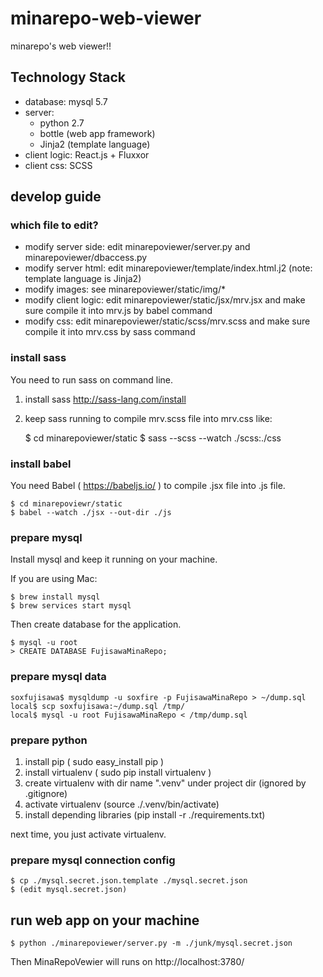 # minarepo-web-viewer

minarepo's web viewer!!


## Technology Stack

- database: mysql 5.7
- server:
  - python 2.7
  - bottle (web app framework)
  - Jinja2 (template language)
- client logic: React.js + Fluxxor
- client css: SCSS


## develop guide

### which file to edit?

- modify server side: edit minarepoviewer/server.py and minarepoviewer/dbaccess.py
- modify server html: edit minarepoviewer/template/index.html.j2 (note: template language is Jinja2)
- modify images: see minarepoviewer/static/img/*
- modify client logic: edit minarepoviewer/static/jsx/mrv.jsx and make sure compile it into mrv.js by babel command
- modify css: edit minarepoviewer/static/scss/mrv.scss and make sure compile it into mrv.css by sass command


### install sass

You need to run sass on command line.

1. install sass http://sass-lang.com/install
2. keep sass running to compile mrv.scss file into mrv.css like:

    $ cd minarepoviewer/static
    $ sass --scss --watch ./scss:./css

### install babel

You need Babel ( https://babeljs.io/ ) to compile .jsx file into .js file.

    $ cd minarepoviewr/static
    $ babel --watch ./jsx --out-dir ./js

### prepare mysql

Install mysql and keep it running on your machine.

If you are using Mac:

    $ brew install mysql
    $ brew services start mysql

Then create database for the application.

    $ mysql -u root
    > CREATE DATABASE FujisawaMinaRepo;

### prepare mysql data


    soxfujisawa$ mysqldump -u soxfire -p FujisawaMinaRepo > ~/dump.sql
    local$ scp soxfujisawa:~/dump.sql /tmp/
    local$ mysql -u root FujisawaMinaRepo < /tmp/dump.sql


### prepare python

1. install pip ( sudo easy_install pip )
2. install virtualenv ( sudo pip install virtualenv )
3. create virtualenv with dir name ".venv" under project dir (ignored by .gitignore)
4. activate virtualenv (source ./.venv/bin/activate)
5. install depending libraries (pip install -r ./requirements.txt)

next time, you just activate virtualenv.


### prepare mysql connection config

    $ cp ./mysql.secret.json.template ./mysql.secret.json
    $ (edit mysql.secret.json)


## run web app on your machine

    $ python ./minarepoviewer/server.py -m ./junk/mysql.secret.json


Then MinaRepoVewier will runs on http://localhost:3780/
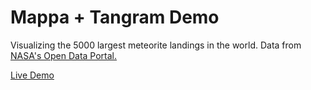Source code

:# Mappa + Tangram Demo

Visualizing the 5000 largest meteorite landings in the world. Data from [NASA's Open Data Portal.](https://data.nasa.gov/Space-Science/Meteorite-Landings/gh4g-9sfh)

[Live Demo](https://cvalenzuela.github.io/Mappa/examples/tile/Tangram/)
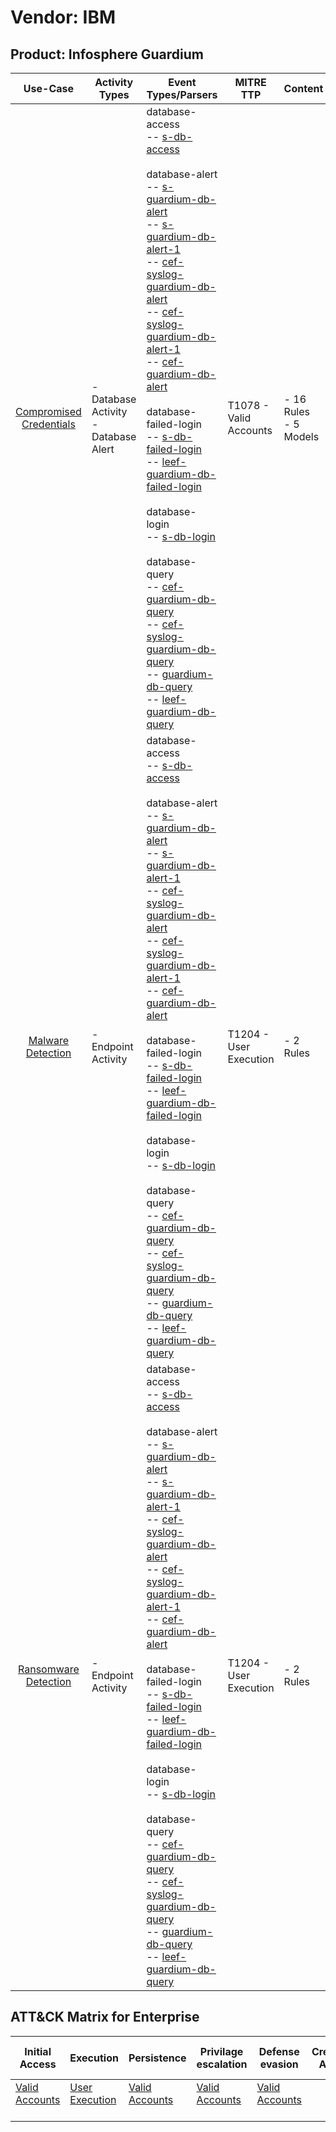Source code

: Vendor: IBM
===========
Product: Infosphere Guardium
----------------------------
|                                 Use-Case                                  | Activity Types                          | Event Types/Parsers                                                                                                                                                                                                                                                                                                                                                                                                                                                                                                                                                                                                                                                                                                                                                                                                                                                                                                                                                                                                                                                                                                                                                                                                                 | MITRE TTP                  | Content                    |
|:-------------------------------------------------------------------------:| --------------------------------------- | ----------------------------------------------------------------------------------------------------------------------------------------------------------------------------------------------------------------------------------------------------------------------------------------------------------------------------------------------------------------------------------------------------------------------------------------------------------------------------------------------------------------------------------------------------------------------------------------------------------------------------------------------------------------------------------------------------------------------------------------------------------------------------------------------------------------------------------------------------------------------------------------------------------------------------------------------------------------------------------------------------------------------------------------------------------------------------------------------------------------------------------------------------------------------------------------------------------------------------------- | -------------------------- | -------------------------- |
| [Compromised Credentials](../UseCases/usecase_compromised_credentials.md) | - Database Activity<br>- Database Alert |  database-access<br> -- [s-db-access](../Parsers/parserContent_s-db-access.md)<br><br> database-alert<br> -- [s-guardium-db-alert](../Parsers/parserContent_s-guardium-db-alert.md)<br> -- [s-guardium-db-alert-1](../Parsers/parserContent_s-guardium-db-alert-1.md)<br> -- [cef-syslog-guardium-db-alert](../Parsers/parserContent_cef-syslog-guardium-db-alert.md)<br> -- [cef-syslog-guardium-db-alert-1](../Parsers/parserContent_cef-syslog-guardium-db-alert-1.md)<br> -- [cef-guardium-db-alert](../Parsers/parserContent_cef-guardium-db-alert.md)<br><br> database-failed-login<br> -- [s-db-failed-login](../Parsers/parserContent_s-db-failed-login.md)<br> -- [leef-guardium-db-failed-login](../Parsers/parserContent_leef-guardium-db-failed-login.md)<br><br> database-login<br> -- [s-db-login](../Parsers/parserContent_s-db-login.md)<br><br> database-query<br> -- [cef-guardium-db-query](../Parsers/parserContent_cef-guardium-db-query.md)<br> -- [cef-syslog-guardium-db-query](../Parsers/parserContent_cef-syslog-guardium-db-query.md)<br> -- [guardium-db-query](../Parsers/parserContent_guardium-db-query.md)<br> -- [leef-guardium-db-query](../Parsers/parserContent_leef-guardium-db-query.md)<br> | T1078 - Valid Accounts<br> |  - 16 Rules<br> - 5 Models |
|       [Malware Detection](../UseCases/usecase_malware_detection.md)       | - Endpoint Activity                     |  database-access<br> -- [s-db-access](../Parsers/parserContent_s-db-access.md)<br><br> database-alert<br> -- [s-guardium-db-alert](../Parsers/parserContent_s-guardium-db-alert.md)<br> -- [s-guardium-db-alert-1](../Parsers/parserContent_s-guardium-db-alert-1.md)<br> -- [cef-syslog-guardium-db-alert](../Parsers/parserContent_cef-syslog-guardium-db-alert.md)<br> -- [cef-syslog-guardium-db-alert-1](../Parsers/parserContent_cef-syslog-guardium-db-alert-1.md)<br> -- [cef-guardium-db-alert](../Parsers/parserContent_cef-guardium-db-alert.md)<br><br> database-failed-login<br> -- [s-db-failed-login](../Parsers/parserContent_s-db-failed-login.md)<br> -- [leef-guardium-db-failed-login](../Parsers/parserContent_leef-guardium-db-failed-login.md)<br><br> database-login<br> -- [s-db-login](../Parsers/parserContent_s-db-login.md)<br><br> database-query<br> -- [cef-guardium-db-query](../Parsers/parserContent_cef-guardium-db-query.md)<br> -- [cef-syslog-guardium-db-query](../Parsers/parserContent_cef-syslog-guardium-db-query.md)<br> -- [guardium-db-query](../Parsers/parserContent_guardium-db-query.md)<br> -- [leef-guardium-db-query](../Parsers/parserContent_leef-guardium-db-query.md)<br> | T1204 - User Execution<br> |  - 2 Rules<br>             |
|    [Ransomware Detection](../UseCases/usecase_ransomware_detection.md)    | - Endpoint Activity                     |  database-access<br> -- [s-db-access](../Parsers/parserContent_s-db-access.md)<br><br> database-alert<br> -- [s-guardium-db-alert](../Parsers/parserContent_s-guardium-db-alert.md)<br> -- [s-guardium-db-alert-1](../Parsers/parserContent_s-guardium-db-alert-1.md)<br> -- [cef-syslog-guardium-db-alert](../Parsers/parserContent_cef-syslog-guardium-db-alert.md)<br> -- [cef-syslog-guardium-db-alert-1](../Parsers/parserContent_cef-syslog-guardium-db-alert-1.md)<br> -- [cef-guardium-db-alert](../Parsers/parserContent_cef-guardium-db-alert.md)<br><br> database-failed-login<br> -- [s-db-failed-login](../Parsers/parserContent_s-db-failed-login.md)<br> -- [leef-guardium-db-failed-login](../Parsers/parserContent_leef-guardium-db-failed-login.md)<br><br> database-login<br> -- [s-db-login](../Parsers/parserContent_s-db-login.md)<br><br> database-query<br> -- [cef-guardium-db-query](../Parsers/parserContent_cef-guardium-db-query.md)<br> -- [cef-syslog-guardium-db-query](../Parsers/parserContent_cef-syslog-guardium-db-query.md)<br> -- [guardium-db-query](../Parsers/parserContent_guardium-db-query.md)<br> -- [leef-guardium-db-query](../Parsers/parserContent_leef-guardium-db-query.md)<br> | T1204 - User Execution<br> |  - 2 Rules<br>             |

ATT&CK Matrix for Enterprise
----------------------------
| Initial Access                                                      | Execution                                                           | Persistence                                                         | Privilage escalation                                                | Defense evasion                                                     | Credential Access | Discovery | Lateral Movement | Collection | Command and Control | Exfiltration | Impact |
| ------------------------------------------------------------------- | ------------------------------------------------------------------- | ------------------------------------------------------------------- | ------------------------------------------------------------------- | ------------------------------------------------------------------- | ----------------- | --------- | ---------------- | ---------- | ------------------- | ------------ | ------ |
| [Valid Accounts](https://attack.mitre.org/techniques/T1078)<br><br> | [User Execution](https://attack.mitre.org/techniques/T1204)<br><br> | [Valid Accounts](https://attack.mitre.org/techniques/T1078)<br><br> | [Valid Accounts](https://attack.mitre.org/techniques/T1078)<br><br> | [Valid Accounts](https://attack.mitre.org/techniques/T1078)<br><br> |                   |           |                  |            |                     |              |        |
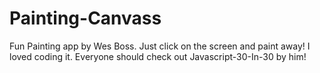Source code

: # Painting-Canvass

Fun Painting app by Wes Boss. Just click on the screen and paint away! I loved coding it. Everyone should check out Javascript-30-In-30 by him!
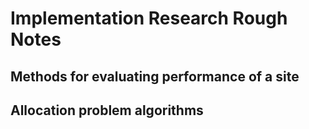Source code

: # Implementation Research Rough Notes

## Methods for evaluating performance of a site

## Allocation problem algorithms


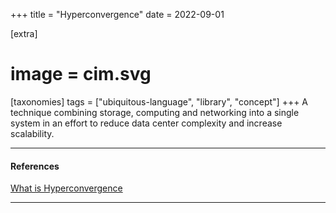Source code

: +++
title = "Hyperconvergence"
date = 2022-09-01

[extra]
#  image = cim.svg
[taxonomies]
   tags = ["ubiquitous-language", "library", "concept"]
+++
A technique combining storage, computing and networking into a single system in an effort to reduce data center complexity and increase scalability.

---

#### References
[What is Hyperconvergence](https://www.networkworld.com/article/3207567/what-is-hyperconvergence.html)

---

-*-

Each line containing the word "running" needs to be copied from the data above.

■ ANSWER BELOW ■
2. keep sass running to compile mrv.scss file into mrv.css like:
Install mysql and keep it running on your machine.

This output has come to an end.